╭─ Listed entries

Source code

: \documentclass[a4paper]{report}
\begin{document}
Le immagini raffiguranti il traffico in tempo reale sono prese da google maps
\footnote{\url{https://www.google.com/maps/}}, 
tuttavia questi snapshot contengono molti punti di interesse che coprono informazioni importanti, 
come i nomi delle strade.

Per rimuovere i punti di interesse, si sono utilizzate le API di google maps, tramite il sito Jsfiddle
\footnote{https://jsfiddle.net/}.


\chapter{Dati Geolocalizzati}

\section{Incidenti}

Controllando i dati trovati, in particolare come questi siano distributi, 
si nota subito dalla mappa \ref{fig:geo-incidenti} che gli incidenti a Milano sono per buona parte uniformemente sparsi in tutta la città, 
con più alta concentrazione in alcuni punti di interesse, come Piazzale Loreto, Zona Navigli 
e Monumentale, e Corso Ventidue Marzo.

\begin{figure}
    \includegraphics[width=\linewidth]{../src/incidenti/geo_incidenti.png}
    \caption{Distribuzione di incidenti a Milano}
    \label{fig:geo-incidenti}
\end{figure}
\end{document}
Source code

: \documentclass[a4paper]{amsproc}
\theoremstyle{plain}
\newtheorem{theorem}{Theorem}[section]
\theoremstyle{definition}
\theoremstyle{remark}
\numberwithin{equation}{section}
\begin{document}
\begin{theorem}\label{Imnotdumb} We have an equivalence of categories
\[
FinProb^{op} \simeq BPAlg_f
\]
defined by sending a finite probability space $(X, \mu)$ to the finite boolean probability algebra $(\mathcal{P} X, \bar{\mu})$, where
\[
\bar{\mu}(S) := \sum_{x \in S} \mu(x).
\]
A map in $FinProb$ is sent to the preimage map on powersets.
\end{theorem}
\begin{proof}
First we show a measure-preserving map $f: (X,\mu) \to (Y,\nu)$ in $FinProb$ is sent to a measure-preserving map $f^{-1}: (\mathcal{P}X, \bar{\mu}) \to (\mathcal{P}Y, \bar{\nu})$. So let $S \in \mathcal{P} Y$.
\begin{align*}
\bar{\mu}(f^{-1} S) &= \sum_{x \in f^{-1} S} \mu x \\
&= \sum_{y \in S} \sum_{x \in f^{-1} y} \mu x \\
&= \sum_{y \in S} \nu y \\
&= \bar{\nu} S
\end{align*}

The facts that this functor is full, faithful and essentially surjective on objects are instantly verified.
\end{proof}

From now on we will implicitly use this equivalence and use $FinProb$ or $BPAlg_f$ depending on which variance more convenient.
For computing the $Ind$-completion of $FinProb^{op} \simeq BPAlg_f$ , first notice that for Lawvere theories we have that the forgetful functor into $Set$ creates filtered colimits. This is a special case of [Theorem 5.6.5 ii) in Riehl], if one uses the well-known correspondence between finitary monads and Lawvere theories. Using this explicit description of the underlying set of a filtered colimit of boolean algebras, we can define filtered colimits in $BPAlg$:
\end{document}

╰─

Exercise directions: The task requires each record above to be restated exactly.

Answer space:
Source code

: \documentclass[a4paper]{report}
\begin{document}
Le immagini raffiguranti il traffico in tempo reale sono prese da google maps
\footnote{\url{https://www.google.com/maps/}}, 
tuttavia questi snapshot contengono molti punti di interesse che coprono informazioni importanti, 
come i nomi delle strade.

Per rimuovere i punti di interesse, si sono utilizzate le API di google maps, tramite il sito Jsfiddle
\footnote{https://jsfiddle.net/}.


\chapter{Dati Geolocalizzati}

\section{Incidenti}

Controllando i dati trovati, in particolare come questi siano distributi, 
si nota subito dalla mappa \ref{fig:geo-incidenti} che gli incidenti a Milano sono per buona parte uniformemente sparsi in tutta la città, 
con più alta concentrazione in alcuni punti di interesse, come Piazzale Loreto, Zona Navigli 
e Monumentale, e Corso Ventidue Marzo.

\begin{figure}
    \includegraphics[width=\linewidth]{../src/incidenti/geo_incidenti.png}
    \caption{Distribuzione di incidenti a Milano}
    \label{fig:geo-incidenti}
\end{figure}
\end{document}
Source code

: \documentclass[a4paper]{amsproc}
\theoremstyle{plain}
\newtheorem{theorem}{Theorem}[section]
\theoremstyle{definition}
\theoremstyle{remark}
\numberwithin{equation}{section}
\begin{document}
\begin{theorem}\label{Imnotdumb} We have an equivalence of categories
\[
FinProb^{op} \simeq BPAlg_f
\]
defined by sending a finite probability space $(X, \mu)$ to the finite boolean probability algebra $(\mathcal{P} X, \bar{\mu})$, where
\[
\bar{\mu}(S) := \sum_{x \in S} \mu(x).
\]
A map in $FinProb$ is sent to the preimage map on powersets.
\end{theorem}
\begin{proof}
First we show a measure-preserving map $f: (X,\mu) \to (Y,\nu)$ in $FinProb$ is sent to a measure-preserving map $f^{-1}: (\mathcal{P}X, \bar{\mu}) \to (\mathcal{P}Y, \bar{\nu})$. So let $S \in \mathcal{P} Y$.
\begin{align*}
\bar{\mu}(f^{-1} S) &= \sum_{x \in f^{-1} S} \mu x \\
&= \sum_{y \in S} \sum_{x \in f^{-1} y} \mu x \\
&= \sum_{y \in S} \nu y \\
&= \bar{\nu} S
\end{align*}

The facts that this functor is full, faithful and essentially surjective on objects are instantly verified.
\end{proof}

From now on we will implicitly use this equivalence and use $FinProb$ or $BPAlg_f$ depending on which variance more convenient.
For computing the $Ind$-completion of $FinProb^{op} \simeq BPAlg_f$ , first notice that for Lawvere theories we have that the forgetful functor into $Set$ creates filtered colimits. This is a special case of [Theorem 5.6.5 ii) in Riehl], if one uses the well-known correspondence between finitary monads and Lawvere theories. Using this explicit description of the underlying set of a filtered colimit of boolean algebras, we can define filtered colimits in $BPAlg$:
\end{document}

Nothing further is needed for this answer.